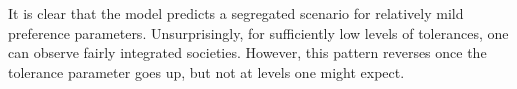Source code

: \documentclass[../main.tex]{subfiles}
\begin{document}
It is clear that the model predicts a segregated scenario for relatively mild preference parameters. Unsurprisingly, for sufficiently low levels of tolerances, one can observe fairly integrated societies. However, this pattern reverses once the tolerance parameter goes up, but not at levels one might expect. 
\end{document}
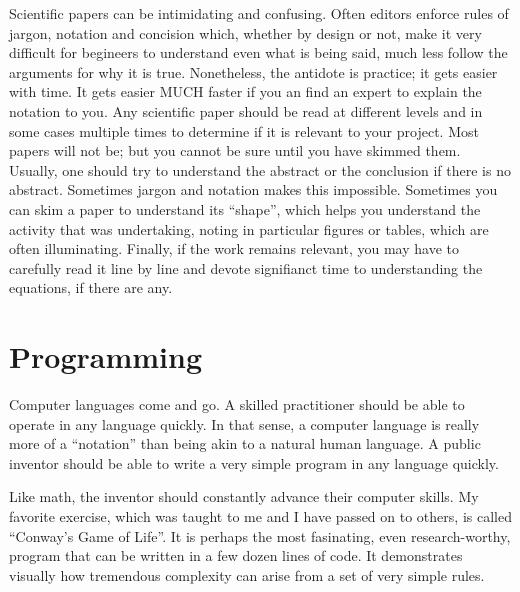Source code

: \documentclass[
	fontsize=10pt, %
	twoside=false, %
	secnumdepth=1, %
]{kaobook}
\begin{document}
Scientific papers can be intimidating and confusing.
Often editors enforce rules of jargon, notation and concision which,
whether by design or not, make it very difficult for begineers to
understand even what is being said, much less follow the arguments for
why it is true.
Nonetheless, the antidote is practice; it gets easier with time.
It gets easier MUCH faster if you an find an expert to explain the notation to
you.
Any scientific paper should be read at different levels and in some cases
multiple times to determine if it is relevant to your project.
Most papers will not be; but you cannot be sure until you have skimmed them.
Usually, one should try to understand the abstract or the
conclusion if there is no abstract. Sometimes jargon and notation makes
this impossible. Sometimes you can skim a paper to understand its ``shape'', which
helps you understand the activity that was undertaking, noting in particular
figures or tables, which are often illuminating.
Finally, if the work remains relevant, you may have to carefully read it line
by line and devote signifianct time to understanding the equations, if there
are any.

\section{Programming}

Computer languages come and go. A skilled practitioner should be
able to operate in any language quickly. In that sense, a computer language
is really more of a ``notation'' than being akin to a natural human language.
A public inventor should be able to write a very simple program in
any language quickly.

Like math, the inventor should constantly advance their computer skills.
My favorite exercise, which was taught to me  and I have passed on to others,
is called ``Conway's Game of Life''. It is perhaps the most fasinating,
even research-worthy,
program that can be written in a few dozen lines of code.
It demonstrates visually how tremendous complexity can arise from a set
of very simple rules.
\end{document}
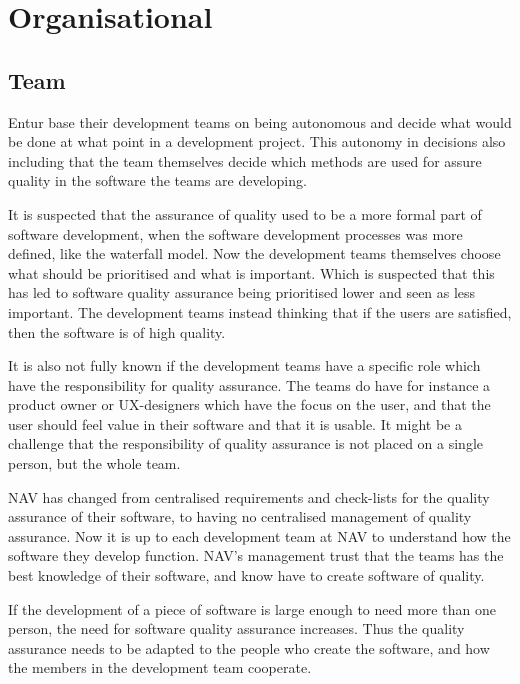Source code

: 
\section{Organisational}
\subsection{Team}
Entur base their development teams on being autonomous and decide what would be done at what point in a development project. This autonomy in decisions also including that the team themselves decide which methods are used for assure quality in the software the teams are developing. 

It is suspected that the assurance of quality used to be a more formal part of software development, when the software development processes was more defined, like the waterfall model. Now the development teams themselves choose what should be prioritised and what is important. Which is suspected that this has led to software quality assurance being prioritised lower and seen as less important. The development teams instead thinking that if the users are satisfied, then the software is of high quality.

It is also not fully known if the development teams have a specific role which have the responsibility for quality assurance. The teams do have for instance a product owner or UX-designers which have the focus on the user, and that the user should feel value in their software and that it is usable. It might be a challenge that the responsibility of quality assurance is not placed on a single person, but the whole team.

NAV has changed from centralised requirements and check-lists for the quality assurance of their software, to having no centralised management of quality assurance. Now it is up to each development team at NAV to understand how the software they develop function. NAV's management trust that the teams has the best knowledge of their software, and know have to create software of quality.

If the development of a piece of software is large enough to need more than one person, the need for software quality assurance increases. Thus the quality assurance needs to be adapted to the people who create the software, and how the members in the development team cooperate.

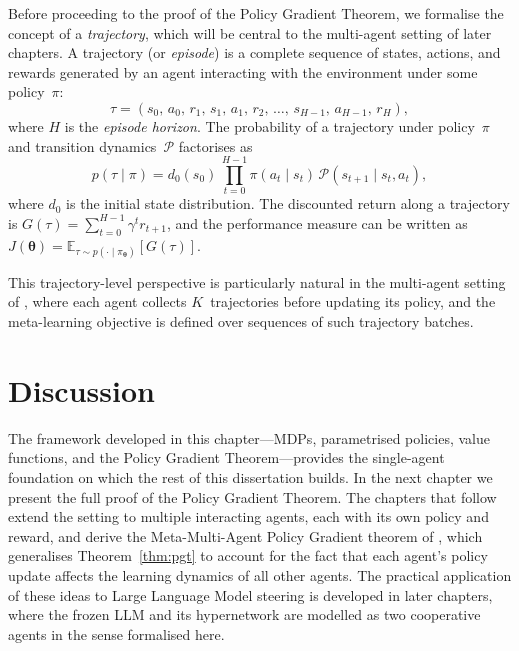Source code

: \documentclass[a4paper,oneside,11pt]{report}
\begin{document}
Before proceeding to the proof of the Policy Gradient Theorem, we formalise the concept of a \emph{trajectory}, which will be central to the multi-agent setting of later chapters. A trajectory (or \emph{episode}) is a complete sequence of states, actions, and rewards generated by an agent interacting with the environment under some policy~$\pi$:
\begin{equation}\label{eq:trajectory}
  \tau = (s_0,\, a_0,\, r_1,\, s_1,\, a_1,\, r_2,\, \ldots,\, s_{H-1},\, a_{H-1},\, r_H),
\end{equation}
where $H$ is the \emph{episode horizon}. The probability of a trajectory under policy~$\pi$ and transition dynamics~$\mathcal{P}$ factorises as
\begin{equation}\label{eq:trajectory-prob}
  p(\tau \mid \pi) = d_0(s_0)\,\prod_{t=0}^{H-1} \pi(a_t\mid s_t)\,\mathcal{P}(s_{t+1}\mid s_t,a_t),
\end{equation}
where $d_0$ is the initial state distribution. The discounted return along a trajectory is $G(\tau) = \sum_{t=0}^{H-1}\gamma^t r_{t+1}$, and the performance measure can be written as $J(\bm{\theta}) = \mathbb{E}_{\tau\sim p(\cdot\mid\pi_{\bm{\theta}})}[G(\tau)]$.

This trajectory-level perspective is particularly natural in the multi-agent setting of \cite{kim2021policygradientalgorithmlearning}, where each agent collects $K$~trajectories before updating its policy, and the meta-learning objective is defined over sequences of such trajectory batches.

\section{Discussion}
\label{sec:ch3-discussion}

The framework developed in this chapter---MDPs, parametrised policies, value functions, and the Policy Gradient Theorem---provides the single-agent foundation on which the rest of this dissertation builds. In the next chapter we present the full proof of the Policy Gradient Theorem. The chapters that follow extend the setting to multiple interacting agents, each with its own policy and reward, and derive the Meta-Multi-Agent Policy Gradient theorem of \cite{kim2021policygradientalgorithmlearning}, which generalises Theorem~\ref{thm:pgt} to account for the fact that each agent's policy update affects the learning dynamics of all other agents. The practical application of these ideas to Large Language Model steering is developed in later chapters, where the frozen LLM and its hypernetwork are modelled as two cooperative agents in the sense formalised here.
\end{document}
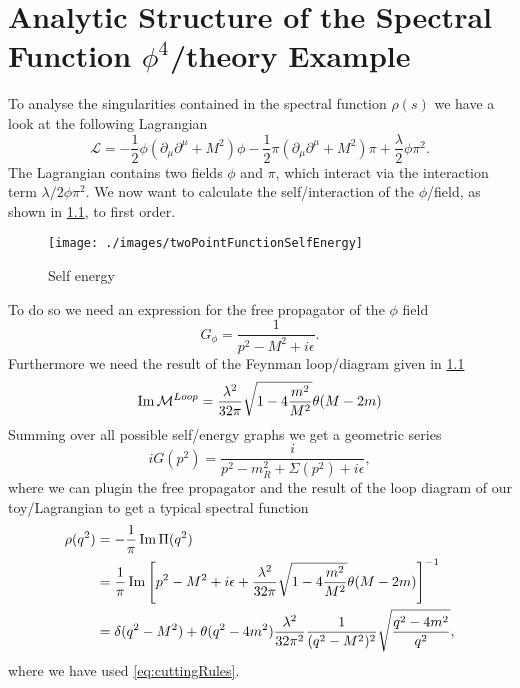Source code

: \documentclass[../../index.tex]{subfiles}
\begin{document}
\chapter{Analytic Structure of the Spectral Function \(\phi^4\)\-/theory Example}
To analyse the singularities contained in the spectral function $\rho(s)$ we
have a look at the following Lagrangian
\begin{equation}
  \mathcal{L} = -\frac{1}{2} \phi(\partial_\mu \partial^\mu + M^2) \phi - \frac{1}{2}\pi(\partial_\mu\partial^\mu + M^2)\pi + \frac{\lambda}{2}{\phi\pi^2}.
\end{equation}
The Lagrangian contains two fields $\phi$ and $\pi$, which interact via the
interaction term $\lambda/2 \phi \pi^2$. We now want to calculate the
self\-/interaction of the $\phi$\-/field, as shown in
\cref{fig:twoPointFunctionSelfEnergy}, to first order.
\begin{figure}
  \centering
  \texttt{[image: ./images/twoPointFunctionSelfEnergy]}
  \caption{Self energy}
  \label{fig:twoPointFunctionSelfEnergy}
\end{figure}
To do so we need an expression for the free propagator of the $\phi$ field
\begin{equation}
  G_\phi = \frac{1}{p^2-M^2+i\epsilon}.
\end{equation}
Furthermore we need the result of the Feynman loop\-/diagram given in
\cref{fig:twoPointFunctionSelfEnergy}
\begin{equation}
  \operatorname{Im} \mathcal{M}^{Loop} = \frac{\lambda^2}{32 \pi} \sqrt{1 - 4\frac{m^2}{M^2}} \theta(M - 2m)
\end{equation}
Summing over all possible self\-/energy graphs we get a geometric series
\begin{equation}
  i G(p^2) = \frac{i}{p^2 - m_R^2 + \Sigma(p^2) + i\epsilon },
\end{equation}
where we can plugin the free propagator and the result of the loop diagram of
our toy\-/Lagrangian to get a typical spectral function
\begin{equation}
  \begin{split}
    \rho(q^2) &= -\frac{1}{\pi} \operatorname{Im} \Pi(q^2) \\
    &= \frac{1}{\pi} \operatorname{Im} \left[ p^2 - M^2 + i\epsilon + \frac{\lambda^2}{32 \pi} \sqrt{1 - 4\frac{m^2}{M^2}} \theta(M - 2m) \right]^{-1} \\
    &= \delta(q^2 - M^2) + \theta(q^2 - 4m^2)\frac{\lambda^2}{32 \pi^2}
    \frac{1}{(q^2 - M^2)^2} \sqrt{\frac{q^2 - 4m^2}{q^2}},
  \end{split}
\end{equation}
where we have used \cref{eq:cuttingRules}.

  
\end{document}
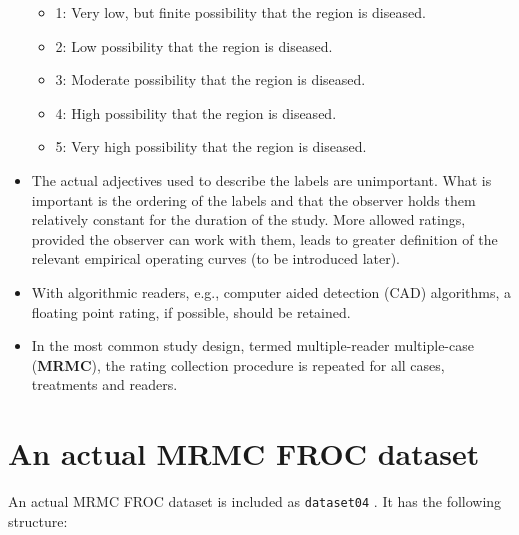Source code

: \documentclass[]{book}
\newenvironment{Shaded}{\begin{snugshade}}{\end{snugshade}}
\newcommand{\CommentTok}[1]{\textcolor[rgb]{0.56,0.35,0.01}{\textit{#1}}}
\newcommand{\KeywordTok}[1]{\textcolor[rgb]{0.13,0.29,0.53}{\textbf{#1}}}
\newcommand{\NormalTok}[1]{#1}
\providecommand{\tightlist}{%
  \setlength{\itemsep}{0pt}\setlength{\parskip}{0pt}}
\begin{document}
\begin{itemize}
  \begin{itemize}
  \tightlist
  \item
    1: Very low, but finite possibility that the region is diseased.
  \item
    2: Low possibility that the region is diseased.
  \item
    3: Moderate possibility that the region is diseased.
  \item
    4: High possibility that the region is diseased.
  \item
    5: Very high possibility that the region is diseased.
  \end{itemize}
\item
  The actual adjectives used to describe the labels are unimportant. What is important is the ordering of the labels and that the observer holds them relatively constant for the duration of the study. More allowed ratings, provided the observer can work with them, leads to greater definition of the relevant empirical operating curves (to be introduced later).
\item
  With algorithmic readers, e.g., computer aided detection (CAD) algorithms, a floating point rating, if possible, should be retained.
\item
  In the most common study design, termed multiple-reader multiple-case (\textbf{MRMC}), the rating collection procedure is repeated for all cases, treatments and readers.
\end{itemize}

\hypertarget{an-actual-mrmc-froc-dataset}{%
\section{An actual MRMC FROC dataset}\label{an-actual-mrmc-froc-dataset}}

An actual MRMC FROC dataset is included as \texttt{dataset04} \citep{RN1882}. It has the following structure:

\begin{Shaded}
\end{Shaded}
\end{document}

──────────────────────────────

Aim of the exercise:
Search the listing for the word "written". Copy every line in which it occurs.

Result of this exercise:
program that can be written in a few dozen lines of code.
where $d_0$ is the initial state distribution. The discounted return along a trajectory is $G(\tau) = \sum_{t=0}^{H-1}\gamma^t r_{t+1}$, and the performance measure can be written as $J(\bm{\theta}) = \mathbb{E}_{\tau\sim p(\cdot\mid\pi_{\bm{\theta}})}[G(\tau)]$.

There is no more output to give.